Ein neuer guter Grund
Und dennoch sind nach Daten des Marktstammdatenregisters im Jahr 2023 mehr als eine Million neue Solaranlagen verkauft worden, ein Plus von 85 Prozent gegenüber dem Vorjahr. Im Jahr 2024 werde der Trend nur leicht zurückgehen oder sogar anhalten, glauben Branchenkenner. Und der große Solar-Hype ist keiner großen Sorge um das Klima mehr geschuldet, zeigt eine repräsentative Umfrage des Berliner Solarunternehmens Zolar, die FOCUS online Earth vorliegt.
Demnach entscheiden sich 62 Prozent der Käuferinnen und Käufer für eine Solaranlage, „weil sie Geld sparen wollen“. Umwelt- oder Klimaschutzideale stehen bei lediglich 43 Prozent der Interessenten im Vordergrund. „Klimaschutz ist nach wie vor ein wichtiger Grund für den Kauf einer Solaranlage, aber die Wirtschaftlichkeit spielt eine immer größere Rolle“, sagt Sarah Müller, Geschäftsführerin von Zolar.

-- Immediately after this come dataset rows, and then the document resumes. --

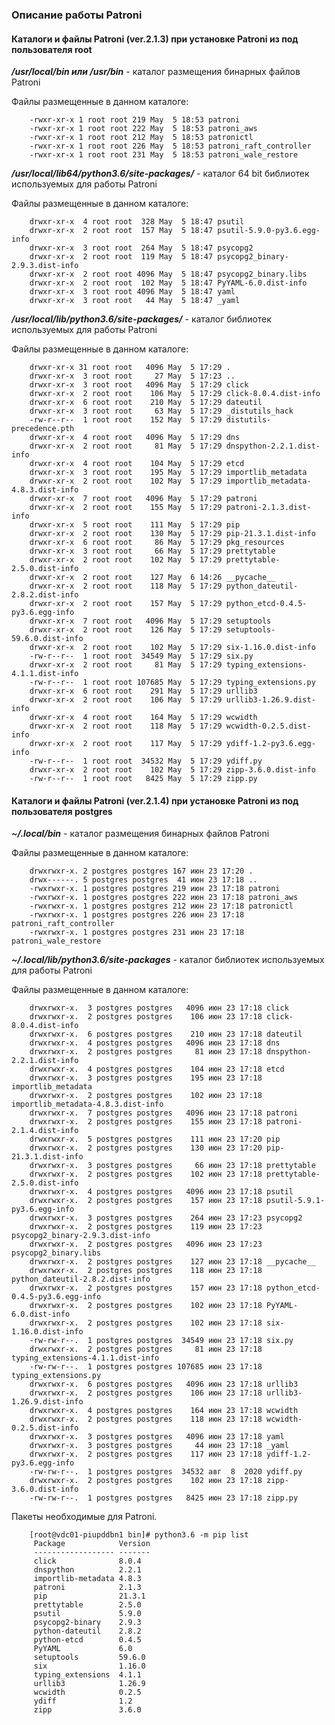 ### Описание работы Patroni


#### Каталоги и файлы Patroni (ver.2.1.3) при установке Patroni из под пользователя root
***/usr/local/bin или /usr/bin*** - каталог размещения бинарных файлов Patroni

Файлы размещенные в данном каталоге:

        -rwxr-xr-x 1 root root 219 May  5 18:53 patroni
        -rwxr-xr-x 1 root root 222 May  5 18:53 patroni_aws
        -rwxr-xr-x 1 root root 212 May  5 18:53 patronictl
        -rwxr-xr-x 1 root root 226 May  5 18:53 patroni_raft_controller
        -rwxr-xr-x 1 root root 231 May  5 18:53 patroni_wale_restore

***/usr/local/lib64/python3.6/site-packages/*** - каталог 64 bit библиотек используемых для работы Patroni 

Файлы размещенные в данном каталоге:

        drwxr-xr-x  4 root root  328 May  5 18:47 psutil
        drwxr-xr-x  2 root root  157 May  5 18:47 psutil-5.9.0-py3.6.egg-info
        drwxr-xr-x  3 root root  264 May  5 18:47 psycopg2
        drwxr-xr-x  2 root root  119 May  5 18:47 psycopg2_binary-2.9.3.dist-info
        drwxr-xr-x  2 root root 4096 May  5 18:47 psycopg2_binary.libs
        drwxr-xr-x  2 root root  102 May  5 18:47 PyYAML-6.0.dist-info
        drwxr-xr-x  3 root root 4096 May  5 18:47 yaml
        drwxr-xr-x  3 root root   44 May  5 18:47 _yaml
        
***/usr/local/lib/python3.6/site-packages/***  - каталог библиотек используемых для работы Patroni

Файлы размещенные в данном каталоге:

        drwxr-xr-x 31 root root   4096 May  5 17:29 .
        drwxr-xr-x  3 root root     27 May  5 17:23 ..
        drwxr-xr-x  3 root root   4096 May  5 17:29 click
        drwxr-xr-x  2 root root    106 May  5 17:29 click-8.0.4.dist-info
        drwxr-xr-x  6 root root    210 May  5 17:29 dateutil
        drwxr-xr-x  3 root root     63 May  5 17:29 _distutils_hack
        -rw-r--r--  1 root root    152 May  5 17:29 distutils-precedence.pth
        drwxr-xr-x  4 root root   4096 May  5 17:29 dns
        drwxr-xr-x  2 root root     81 May  5 17:29 dnspython-2.2.1.dist-info
        drwxr-xr-x  4 root root    104 May  5 17:29 etcd
        drwxr-xr-x  3 root root    195 May  5 17:29 importlib_metadata
        drwxr-xr-x  2 root root    102 May  5 17:29 importlib_metadata-4.8.3.dist-info
        drwxr-xr-x  7 root root   4096 May  5 17:29 patroni
        drwxr-xr-x  2 root root    155 May  5 17:29 patroni-2.1.3.dist-info
        drwxr-xr-x  5 root root    111 May  5 17:29 pip
        drwxr-xr-x  2 root root    130 May  5 17:29 pip-21.3.1.dist-info
        drwxr-xr-x  6 root root     86 May  5 17:29 pkg_resources
        drwxr-xr-x  3 root root     66 May  5 17:29 prettytable
        drwxr-xr-x  2 root root    102 May  5 17:29 prettytable-2.5.0.dist-info
        drwxr-xr-x  2 root root    127 May  6 14:26 __pycache__
        drwxr-xr-x  2 root root    118 May  5 17:29 python_dateutil-2.8.2.dist-info
        drwxr-xr-x  2 root root    157 May  5 17:29 python_etcd-0.4.5-py3.6.egg-info
        drwxr-xr-x  7 root root   4096 May  5 17:29 setuptools
        drwxr-xr-x  2 root root    126 May  5 17:29 setuptools-59.6.0.dist-info
        drwxr-xr-x  2 root root    102 May  5 17:29 six-1.16.0.dist-info
        -rw-r--r--  1 root root  34549 May  5 17:29 six.py
        drwxr-xr-x  2 root root     81 May  5 17:29 typing_extensions-4.1.1.dist-info
        -rw-r--r--  1 root root 107685 May  5 17:29 typing_extensions.py
        drwxr-xr-x  6 root root    291 May  5 17:29 urllib3
        drwxr-xr-x  2 root root    106 May  5 17:29 urllib3-1.26.9.dist-info
        drwxr-xr-x  4 root root    164 May  5 17:29 wcwidth
        drwxr-xr-x  2 root root    118 May  5 17:29 wcwidth-0.2.5.dist-info
        drwxr-xr-x  2 root root    117 May  5 17:29 ydiff-1.2-py3.6.egg-info
        -rw-r--r--  1 root root  34532 May  5 17:29 ydiff.py
        drwxr-xr-x  2 root root    102 May  5 17:29 zipp-3.6.0.dist-info
        -rw-r--r--  1 root root   8425 May  5 17:29 zipp.py

#### Каталоги и файлы Patroni (ver.2.1.4) при установке Patroni из под пользователя postgres

***~/.local/bin*** - каталог размещения бинарных файлов Patroni

Файлы размещенные в данном каталоге:

        drwxrwxr-x. 2 postgres postgres 167 июн 23 17:20 .
        drwx------. 5 postgres postgres  41 июн 23 17:18 ..
        -rwxrwxr-x. 1 postgres postgres 219 июн 23 17:18 patroni
        -rwxrwxr-x. 1 postgres postgres 222 июн 23 17:18 patroni_aws
        -rwxrwxr-x. 1 postgres postgres 212 июн 23 17:18 patronictl
        -rwxrwxr-x. 1 postgres postgres 226 июн 23 17:18 patroni_raft_controller
        -rwxrwxr-x. 1 postgres postgres 231 июн 23 17:18 patroni_wale_restore

***~/.local/lib/python3.6/site-packages*** - каталог библиотек используемых для работы Patroni

Файлы размещенные в данном каталоге:

        drwxrwxr-x.  3 postgres postgres   4096 июн 23 17:18 click
        drwxrwxr-x.  2 postgres postgres    106 июн 23 17:18 click-8.0.4.dist-info
        drwxrwxr-x.  6 postgres postgres    210 июн 23 17:18 dateutil
        drwxrwxr-x.  4 postgres postgres   4096 июн 23 17:18 dns
        drwxrwxr-x.  2 postgres postgres     81 июн 23 17:18 dnspython-2.2.1.dist-info
        drwxrwxr-x.  4 postgres postgres    104 июн 23 17:18 etcd
        drwxrwxr-x.  3 postgres postgres    195 июн 23 17:18 importlib_metadata
        drwxrwxr-x.  2 postgres postgres    102 июн 23 17:18 importlib_metadata-4.8.3.dist-info
        drwxrwxr-x.  7 postgres postgres   4096 июн 23 17:18 patroni
        drwxrwxr-x.  2 postgres postgres    155 июн 23 17:18 patroni-2.1.4.dist-info
        drwxrwxr-x.  5 postgres postgres    111 июн 23 17:20 pip
        drwxrwxr-x.  2 postgres postgres    130 июн 23 17:20 pip-21.3.1.dist-info
        drwxrwxr-x.  3 postgres postgres     66 июн 23 17:18 prettytable
        drwxrwxr-x.  2 postgres postgres    102 июн 23 17:18 prettytable-2.5.0.dist-info
        drwxrwxr-x.  4 postgres postgres   4096 июн 23 17:18 psutil
        drwxrwxr-x.  2 postgres postgres    157 июн 23 17:18 psutil-5.9.1-py3.6.egg-info
        drwxrwxr-x.  3 postgres postgres    264 июн 23 17:23 psycopg2
        drwxrwxr-x.  2 postgres postgres    119 июн 23 17:23 psycopg2_binary-2.9.3.dist-info
        drwxrwxr-x.  2 postgres postgres   4096 июн 23 17:23 psycopg2_binary.libs
        drwxrwxr-x.  2 postgres postgres    127 июн 23 17:18 __pycache__
        drwxrwxr-x.  2 postgres postgres    118 июн 23 17:18 python_dateutil-2.8.2.dist-info
        drwxrwxr-x.  2 postgres postgres    157 июн 23 17:18 python_etcd-0.4.5-py3.6.egg-info
        drwxrwxr-x.  2 postgres postgres    102 июн 23 17:18 PyYAML-6.0.dist-info
        drwxrwxr-x.  2 postgres postgres    102 июн 23 17:18 six-1.16.0.dist-info
        -rw-rw-r--.  1 postgres postgres  34549 июн 23 17:18 six.py
        drwxrwxr-x.  2 postgres postgres     81 июн 23 17:18 typing_extensions-4.1.1.dist-info
        -rw-rw-r--.  1 postgres postgres 107685 июн 23 17:18 typing_extensions.py
        drwxrwxr-x.  6 postgres postgres   4096 июн 23 17:18 urllib3
        drwxrwxr-x.  2 postgres postgres    106 июн 23 17:18 urllib3-1.26.9.dist-info
        drwxrwxr-x.  4 postgres postgres    164 июн 23 17:18 wcwidth
        drwxrwxr-x.  2 postgres postgres    118 июн 23 17:18 wcwidth-0.2.5.dist-info
        drwxrwxr-x.  3 postgres postgres   4096 июн 23 17:18 yaml
        drwxrwxr-x.  3 postgres postgres     44 июн 23 17:18 _yaml
        drwxrwxr-x.  2 postgres postgres    117 июн 23 17:18 ydiff-1.2-py3.6.egg-info
        -rw-rw-r--.  1 postgres postgres  34532 авг  8  2020 ydiff.py
        drwxrwxr-x.  2 postgres postgres    102 июн 23 17:18 zipp-3.6.0.dist-info
        -rw-rw-r--.  1 postgres postgres   8425 июн 23 17:18 zipp.py

Пакеты необходимые для Patroni.

        [root@vdc01-piupddbn1 bin]# python3.6 -m pip list
         Package            Version
         ------------------ -------
         click              8.0.4
         dnspython          2.2.1
         importlib-metadata 4.8.3
         patroni            2.1.3
         pip                21.3.1
         prettytable        2.5.0
         psutil             5.9.0
         psycopg2-binary    2.9.3
         python-dateutil    2.8.2
         python-etcd        0.4.5
         PyYAML             6.0
         setuptools         59.6.0
         six                1.16.0
         typing_extensions  4.1.1
         urllib3            1.26.9
         wcwidth            0.2.5
         ydiff              1.2
         zipp               3.6.0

„Nach wie vor chronisch unterschätzt“
Das ist das große Solar-Paradox: Die Deutschen wissen wenig über den wahren Nutzen von Solaranlagen - aber sie können mittlerweile realistisch einschätzen, dass sich mit Photovoltaik ordentlich Geld sparen lässt. „Das Schöne an der Solartechnik ist, dass sie nach wie vor chronisch unterschätzt wird“, sagt Carsten Körnig, Hauptgeschäftsführer des BSW-Solar, zu FOCUS online Earth. „Auch hier in unseren mittleren Breiten kann sie deutlich mehr leisten, als man gemeinhin denkt. Wir haben in fast allen Anwendungsgebieten Luft nach oben.“ Einige Felder seien dabei noch fast gar nicht entschlossen: „So ist beispielsweise erst jedes zehnte Firmendach solar elektrifiziert worden“, so Körnig.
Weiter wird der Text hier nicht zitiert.